[Problem]
Reproduce each line from the records that holds "only".

*** Exercise material Section Begins ***

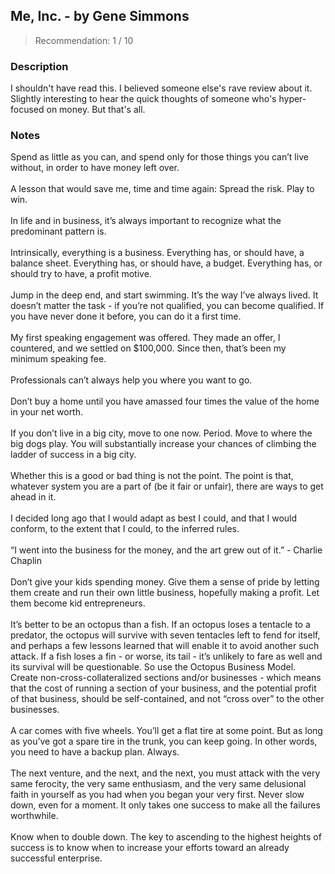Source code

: ## Me, Inc. - by Gene Simmons
> Recommendation: 1 / 10
    
### Description
I shouldn't have read this. I believed someone else's rave review about it. Slightly interesting to hear the quick thoughts of someone who's hyper-focused on money. But that's all.
    
### Notes
Spend as little as you can, and spend only for those things you can’t live without, in order to have money left over.<br>
<br>
A lesson that would save me, time and time again: Spread the risk. Play to win.<br>
<br>
In life and in business, it’s always important to recognize what the predominant pattern is.<br>
<br>
Intrinsically, everything is a business. Everything has, or should have, a balance sheet. Everything has, or should have, a budget. Everything has, or should try to have, a profit motive.<br>
<br>
Jump in the deep end, and start swimming. It’s the way I’ve always lived. It doesn’t matter the task - if you’re not qualified, you can become qualified. If you have never done it before, you can do it a first time.<br>
<br>
My first speaking engagement was offered. They made an offer, I countered, and we settled on $100,000. Since then, that’s been my minimum speaking fee.<br>
<br>
Professionals can’t always help you where you want to go.<br>
<br>
Don’t buy a home until you have amassed four times the value of the home in your net worth.<br>
<br>
If you don’t live in a big city, move to one now. Period.  Move to where the big dogs play.  You will substantially increase your chances of climbing the ladder of success in a big city.<br>
<br>
Whether this is a good or bad thing is not the point. The point is that, whatever system you are a part of (be it fair or unfair), there are ways to get ahead in it.<br>
<br>
I decided long ago that I would adapt as best I could, and that I would conform, to the extent that I could, to the inferred rules.<br>
<br>
“I went into the business for the money, and the art grew out of it.” - Charlie Chaplin<br>
<br>
Don’t give your kids spending money. Give them a sense of pride by letting them create and run their own little business, hopefully making a profit. Let them become kid entrepreneurs.<br>
<br>
It’s better to be an octopus than a fish. If an octopus loses a tentacle to a predator, the octopus will survive with seven tentacles left to fend for itself, and perhaps a few lessons learned that will enable it to avoid another such attack. If a fish loses a fin - or worse, its tail - it’s unlikely to fare as well and its survival will be questionable. So use the Octopus Business Model. Create non-cross-collateralized sections and/or businesses - which means that the cost of running a section of your business, and the potential profit of that business, should be self-contained, and not “cross over” to the other businesses.<br>
<br>
A car comes with five wheels.  You’ll get a flat tire at some point. But as long as you’ve got a spare tire in the trunk, you can keep going. In other words, you need to have a backup plan. Always.<br>
<br>
The next venture, and the next, and the next, you must attack with the very same ferocity, the very same enthusiasm, and the very same delusional faith in yourself as you had when you began your very first. Never slow down, even for a moment. It only takes one success to make all the failures worthwhile.<br>
<br>
Know when to double down. The key to ascending to the highest heights of success is to know when to increase your efforts toward an already successful enterprise.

*** Exercise material Section Ends ***

[Result of the task]
Spend as little as you can, and spend only for those things you can’t live without, in order to have money left over.<br>
The next venture, and the next, and the next, you must attack with the very same ferocity, the very same enthusiasm, and the very same delusional faith in yourself as you had when you began your very first. Never slow down, even for a moment. It only takes one success to make all the failures worthwhile.<br>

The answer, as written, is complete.